God as Lord of our Lives

We do speak, metaphorically, about feeling or being closer to God or further away from God.  The imagery does describe an awareness we may have at times, but cannot really describe our relationship to God since God is not limited to any one place in the entirety of existence, for God is everywhere present and fills all things.

The Creator always relates to all creation.

It is also true that we live and move and have our being in God.  As the Fathers often note there is no front and back to God, no closer or further away.  Such ways of referring to our relationship with God are purely human attempts to describe what we experience, but do not in any way describe our relationship to God who exists beyond space and time.  Language is the way we communicate our ideas and feelings, but language is sometimes inadequate to the text of describing reality, especially when it comes to portraying our relationship to God.   Fr. Meletios Webber notes:

“One of the paradoxes of human existence is that there is nowhere where God is not. Even though we naturally assume that He is more concerned with certain parts of our lives than with others, God is not nearly as restrictive as we are.” ( Steps of Transformation, p 147)
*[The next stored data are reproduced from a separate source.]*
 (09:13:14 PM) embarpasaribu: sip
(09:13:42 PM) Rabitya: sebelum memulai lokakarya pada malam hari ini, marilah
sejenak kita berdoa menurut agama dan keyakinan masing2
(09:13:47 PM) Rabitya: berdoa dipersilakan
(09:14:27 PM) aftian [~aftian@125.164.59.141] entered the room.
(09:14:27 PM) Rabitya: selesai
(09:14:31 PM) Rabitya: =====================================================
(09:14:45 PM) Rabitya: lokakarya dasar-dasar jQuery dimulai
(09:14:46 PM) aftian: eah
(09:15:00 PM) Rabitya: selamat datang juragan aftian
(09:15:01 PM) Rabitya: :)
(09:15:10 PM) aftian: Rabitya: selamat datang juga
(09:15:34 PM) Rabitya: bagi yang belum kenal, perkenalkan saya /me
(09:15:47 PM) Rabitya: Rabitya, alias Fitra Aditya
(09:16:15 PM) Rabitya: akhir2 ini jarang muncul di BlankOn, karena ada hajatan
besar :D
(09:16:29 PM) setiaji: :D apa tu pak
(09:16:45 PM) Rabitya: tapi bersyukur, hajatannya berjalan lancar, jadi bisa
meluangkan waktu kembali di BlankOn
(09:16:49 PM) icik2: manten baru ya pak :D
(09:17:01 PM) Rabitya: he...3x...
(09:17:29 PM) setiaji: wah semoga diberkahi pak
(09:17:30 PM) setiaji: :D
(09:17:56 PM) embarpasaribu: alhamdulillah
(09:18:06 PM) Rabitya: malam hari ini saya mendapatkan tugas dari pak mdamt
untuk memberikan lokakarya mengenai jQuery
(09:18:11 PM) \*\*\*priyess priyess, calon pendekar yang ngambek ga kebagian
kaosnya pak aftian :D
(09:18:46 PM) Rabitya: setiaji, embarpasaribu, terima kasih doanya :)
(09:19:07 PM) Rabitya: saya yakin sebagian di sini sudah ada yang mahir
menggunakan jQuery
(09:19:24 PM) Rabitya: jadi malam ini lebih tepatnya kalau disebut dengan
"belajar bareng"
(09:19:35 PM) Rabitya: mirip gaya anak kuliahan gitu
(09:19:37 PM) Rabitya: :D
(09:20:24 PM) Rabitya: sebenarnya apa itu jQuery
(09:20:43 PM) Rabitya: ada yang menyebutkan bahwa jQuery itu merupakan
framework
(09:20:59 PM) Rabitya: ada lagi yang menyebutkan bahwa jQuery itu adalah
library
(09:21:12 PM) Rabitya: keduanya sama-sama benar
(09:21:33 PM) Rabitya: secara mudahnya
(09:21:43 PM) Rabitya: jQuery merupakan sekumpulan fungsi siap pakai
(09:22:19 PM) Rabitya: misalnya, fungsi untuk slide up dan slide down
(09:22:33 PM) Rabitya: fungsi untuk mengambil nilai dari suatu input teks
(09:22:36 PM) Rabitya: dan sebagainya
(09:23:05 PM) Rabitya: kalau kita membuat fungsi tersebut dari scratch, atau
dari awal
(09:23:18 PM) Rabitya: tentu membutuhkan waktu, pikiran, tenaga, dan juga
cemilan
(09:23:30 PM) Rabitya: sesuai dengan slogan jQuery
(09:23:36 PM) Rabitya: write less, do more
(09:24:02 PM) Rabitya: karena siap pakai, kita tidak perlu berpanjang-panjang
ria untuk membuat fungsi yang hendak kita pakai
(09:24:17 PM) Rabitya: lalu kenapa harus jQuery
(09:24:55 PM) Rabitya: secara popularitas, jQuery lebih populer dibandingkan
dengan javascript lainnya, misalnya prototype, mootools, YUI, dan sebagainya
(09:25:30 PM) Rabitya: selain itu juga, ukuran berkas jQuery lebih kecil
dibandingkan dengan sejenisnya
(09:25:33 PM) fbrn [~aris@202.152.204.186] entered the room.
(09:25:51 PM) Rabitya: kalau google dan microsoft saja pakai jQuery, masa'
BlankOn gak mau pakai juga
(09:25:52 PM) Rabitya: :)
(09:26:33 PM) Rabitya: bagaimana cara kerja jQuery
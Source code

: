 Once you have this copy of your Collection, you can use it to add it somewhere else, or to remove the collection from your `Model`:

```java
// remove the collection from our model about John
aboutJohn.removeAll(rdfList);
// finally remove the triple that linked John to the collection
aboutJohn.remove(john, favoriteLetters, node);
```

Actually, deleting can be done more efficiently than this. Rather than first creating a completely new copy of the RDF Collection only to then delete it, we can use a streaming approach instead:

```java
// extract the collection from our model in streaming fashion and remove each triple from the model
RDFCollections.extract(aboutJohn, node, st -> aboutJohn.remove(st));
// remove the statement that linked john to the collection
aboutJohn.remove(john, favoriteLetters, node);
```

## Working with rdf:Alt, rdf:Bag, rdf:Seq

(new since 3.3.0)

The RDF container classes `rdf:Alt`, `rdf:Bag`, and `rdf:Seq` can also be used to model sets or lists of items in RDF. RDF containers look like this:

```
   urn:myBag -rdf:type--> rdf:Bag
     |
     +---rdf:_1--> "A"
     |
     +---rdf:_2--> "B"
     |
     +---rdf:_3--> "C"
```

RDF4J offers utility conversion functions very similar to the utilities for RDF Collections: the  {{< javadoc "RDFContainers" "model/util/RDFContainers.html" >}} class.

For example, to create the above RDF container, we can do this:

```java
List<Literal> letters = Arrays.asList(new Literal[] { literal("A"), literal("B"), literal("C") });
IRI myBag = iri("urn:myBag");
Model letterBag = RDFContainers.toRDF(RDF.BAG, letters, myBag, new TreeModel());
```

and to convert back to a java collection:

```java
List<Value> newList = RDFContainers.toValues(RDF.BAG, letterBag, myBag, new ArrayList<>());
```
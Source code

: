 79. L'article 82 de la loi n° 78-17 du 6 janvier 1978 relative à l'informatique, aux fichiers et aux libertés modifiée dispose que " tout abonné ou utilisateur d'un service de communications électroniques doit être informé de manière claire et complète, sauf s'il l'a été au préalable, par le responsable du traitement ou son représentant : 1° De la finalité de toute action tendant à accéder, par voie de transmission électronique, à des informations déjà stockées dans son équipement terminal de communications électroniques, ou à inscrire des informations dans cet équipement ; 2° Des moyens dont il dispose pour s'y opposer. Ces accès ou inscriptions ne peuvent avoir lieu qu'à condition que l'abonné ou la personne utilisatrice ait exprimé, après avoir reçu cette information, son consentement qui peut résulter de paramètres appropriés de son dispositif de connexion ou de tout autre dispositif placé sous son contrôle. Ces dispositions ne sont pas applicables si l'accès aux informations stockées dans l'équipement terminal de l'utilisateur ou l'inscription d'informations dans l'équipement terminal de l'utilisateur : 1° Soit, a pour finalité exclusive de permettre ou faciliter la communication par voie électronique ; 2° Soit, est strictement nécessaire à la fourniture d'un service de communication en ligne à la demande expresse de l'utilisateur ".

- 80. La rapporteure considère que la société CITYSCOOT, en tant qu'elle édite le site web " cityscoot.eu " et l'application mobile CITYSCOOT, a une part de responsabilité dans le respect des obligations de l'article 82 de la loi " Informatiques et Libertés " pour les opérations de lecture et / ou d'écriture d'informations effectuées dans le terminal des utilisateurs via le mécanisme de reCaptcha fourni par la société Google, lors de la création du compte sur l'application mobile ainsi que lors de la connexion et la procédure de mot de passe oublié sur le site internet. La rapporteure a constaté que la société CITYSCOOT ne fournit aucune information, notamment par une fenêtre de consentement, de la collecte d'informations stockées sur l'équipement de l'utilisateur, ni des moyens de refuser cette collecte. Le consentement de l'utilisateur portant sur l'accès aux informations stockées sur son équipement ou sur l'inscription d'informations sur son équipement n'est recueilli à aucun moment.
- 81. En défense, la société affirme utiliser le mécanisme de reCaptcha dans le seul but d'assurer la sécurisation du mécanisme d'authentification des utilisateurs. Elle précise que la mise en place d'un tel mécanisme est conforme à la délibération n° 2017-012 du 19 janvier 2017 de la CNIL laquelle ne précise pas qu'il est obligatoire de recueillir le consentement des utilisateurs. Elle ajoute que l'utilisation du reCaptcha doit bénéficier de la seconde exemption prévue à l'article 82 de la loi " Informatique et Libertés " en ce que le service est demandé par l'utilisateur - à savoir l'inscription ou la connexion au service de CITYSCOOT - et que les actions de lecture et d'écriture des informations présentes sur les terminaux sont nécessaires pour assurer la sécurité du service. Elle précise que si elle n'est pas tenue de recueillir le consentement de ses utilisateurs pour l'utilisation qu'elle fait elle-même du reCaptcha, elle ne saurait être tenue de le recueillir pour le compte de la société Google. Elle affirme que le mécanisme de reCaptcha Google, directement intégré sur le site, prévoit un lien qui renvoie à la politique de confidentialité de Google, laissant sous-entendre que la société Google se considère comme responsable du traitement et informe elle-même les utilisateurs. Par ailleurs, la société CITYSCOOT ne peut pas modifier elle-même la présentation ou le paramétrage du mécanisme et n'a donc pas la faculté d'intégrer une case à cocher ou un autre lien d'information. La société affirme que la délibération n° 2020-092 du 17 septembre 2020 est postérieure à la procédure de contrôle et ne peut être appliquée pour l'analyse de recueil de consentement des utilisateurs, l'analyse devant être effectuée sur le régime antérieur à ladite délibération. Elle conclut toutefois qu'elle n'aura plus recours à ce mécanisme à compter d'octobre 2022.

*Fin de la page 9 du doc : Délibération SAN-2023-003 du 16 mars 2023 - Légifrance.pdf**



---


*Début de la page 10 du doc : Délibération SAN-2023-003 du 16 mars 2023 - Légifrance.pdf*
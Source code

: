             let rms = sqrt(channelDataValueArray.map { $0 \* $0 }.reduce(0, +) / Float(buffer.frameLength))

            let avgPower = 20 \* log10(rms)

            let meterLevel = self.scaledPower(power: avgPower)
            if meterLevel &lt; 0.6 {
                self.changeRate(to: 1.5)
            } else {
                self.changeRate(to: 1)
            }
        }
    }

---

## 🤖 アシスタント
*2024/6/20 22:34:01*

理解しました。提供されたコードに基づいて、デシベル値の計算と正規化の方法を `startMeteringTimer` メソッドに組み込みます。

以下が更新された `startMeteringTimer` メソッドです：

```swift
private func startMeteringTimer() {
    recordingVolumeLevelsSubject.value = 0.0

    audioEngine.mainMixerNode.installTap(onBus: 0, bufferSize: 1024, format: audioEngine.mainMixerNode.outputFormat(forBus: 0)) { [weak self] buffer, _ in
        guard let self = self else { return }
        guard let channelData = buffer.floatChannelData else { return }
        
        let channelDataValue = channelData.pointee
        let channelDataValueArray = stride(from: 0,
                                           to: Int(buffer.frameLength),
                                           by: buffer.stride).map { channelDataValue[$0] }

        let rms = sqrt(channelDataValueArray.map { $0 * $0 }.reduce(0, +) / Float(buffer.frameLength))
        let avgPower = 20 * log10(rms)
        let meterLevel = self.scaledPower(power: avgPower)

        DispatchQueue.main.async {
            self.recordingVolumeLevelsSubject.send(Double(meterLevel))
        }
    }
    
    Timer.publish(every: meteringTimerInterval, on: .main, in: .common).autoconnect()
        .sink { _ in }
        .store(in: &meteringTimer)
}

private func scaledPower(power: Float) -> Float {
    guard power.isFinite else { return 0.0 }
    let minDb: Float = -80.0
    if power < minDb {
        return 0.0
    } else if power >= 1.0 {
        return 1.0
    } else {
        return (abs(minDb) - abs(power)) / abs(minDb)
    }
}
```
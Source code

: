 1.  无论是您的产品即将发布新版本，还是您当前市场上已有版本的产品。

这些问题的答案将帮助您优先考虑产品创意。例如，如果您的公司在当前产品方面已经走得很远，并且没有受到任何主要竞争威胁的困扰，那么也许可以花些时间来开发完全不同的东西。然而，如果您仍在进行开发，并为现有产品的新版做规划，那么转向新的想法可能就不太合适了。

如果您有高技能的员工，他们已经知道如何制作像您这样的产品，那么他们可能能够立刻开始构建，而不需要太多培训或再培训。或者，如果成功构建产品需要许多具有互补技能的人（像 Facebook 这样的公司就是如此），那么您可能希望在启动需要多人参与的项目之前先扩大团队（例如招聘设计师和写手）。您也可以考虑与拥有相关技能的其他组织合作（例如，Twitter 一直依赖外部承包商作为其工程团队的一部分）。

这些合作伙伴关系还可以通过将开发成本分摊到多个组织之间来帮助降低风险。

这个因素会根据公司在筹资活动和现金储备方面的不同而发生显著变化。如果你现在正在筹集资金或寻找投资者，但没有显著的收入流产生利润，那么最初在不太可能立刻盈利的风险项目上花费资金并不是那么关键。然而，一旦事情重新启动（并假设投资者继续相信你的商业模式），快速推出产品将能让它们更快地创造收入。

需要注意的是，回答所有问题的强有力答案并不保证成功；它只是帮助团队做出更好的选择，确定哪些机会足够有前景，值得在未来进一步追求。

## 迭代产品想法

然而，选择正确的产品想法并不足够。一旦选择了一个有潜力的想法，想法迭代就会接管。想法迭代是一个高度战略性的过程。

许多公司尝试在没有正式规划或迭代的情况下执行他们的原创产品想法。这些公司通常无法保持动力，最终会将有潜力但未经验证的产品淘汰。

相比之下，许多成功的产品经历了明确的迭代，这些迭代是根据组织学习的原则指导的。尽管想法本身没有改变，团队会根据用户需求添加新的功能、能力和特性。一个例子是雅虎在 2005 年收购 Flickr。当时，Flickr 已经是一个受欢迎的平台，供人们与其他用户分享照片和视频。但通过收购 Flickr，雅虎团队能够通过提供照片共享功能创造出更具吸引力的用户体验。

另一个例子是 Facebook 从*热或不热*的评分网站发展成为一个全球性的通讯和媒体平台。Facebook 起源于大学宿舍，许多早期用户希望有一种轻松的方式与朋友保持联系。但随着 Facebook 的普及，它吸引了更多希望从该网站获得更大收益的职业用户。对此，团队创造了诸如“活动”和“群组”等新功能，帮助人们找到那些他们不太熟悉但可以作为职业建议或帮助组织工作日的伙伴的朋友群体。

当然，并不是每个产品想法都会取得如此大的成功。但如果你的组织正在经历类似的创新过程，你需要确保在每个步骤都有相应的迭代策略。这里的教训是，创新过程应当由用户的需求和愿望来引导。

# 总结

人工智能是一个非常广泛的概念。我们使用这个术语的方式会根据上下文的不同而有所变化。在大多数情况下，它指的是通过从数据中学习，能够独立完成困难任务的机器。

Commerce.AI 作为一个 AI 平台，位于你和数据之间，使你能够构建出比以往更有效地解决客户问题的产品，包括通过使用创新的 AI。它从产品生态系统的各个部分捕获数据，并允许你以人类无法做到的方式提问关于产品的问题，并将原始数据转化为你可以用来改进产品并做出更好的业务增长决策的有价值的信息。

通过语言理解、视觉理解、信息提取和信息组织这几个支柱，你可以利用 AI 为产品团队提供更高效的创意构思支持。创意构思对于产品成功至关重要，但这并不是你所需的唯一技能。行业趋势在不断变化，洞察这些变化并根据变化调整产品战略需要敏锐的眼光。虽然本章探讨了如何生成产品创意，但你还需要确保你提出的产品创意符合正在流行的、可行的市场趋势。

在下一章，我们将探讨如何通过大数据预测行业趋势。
Where can I go from Your Spirit?
Or where can I flee from Your presence?
If I ascend into heaven, You are there;
If I make my bed in hell, behold, You are there.
If I take the wings of the morning,
And dwell in the uttermost parts of the sea,
Even there Your hand shall lead me,
And Your right hand shall hold me.
If I say, “Surely the darkness shall fall* on me,”
Even the night shall be light about me;
Indeed, the darkness shall not hide from You,
But the night shines as the day;
The darkness and the light are both alike to You.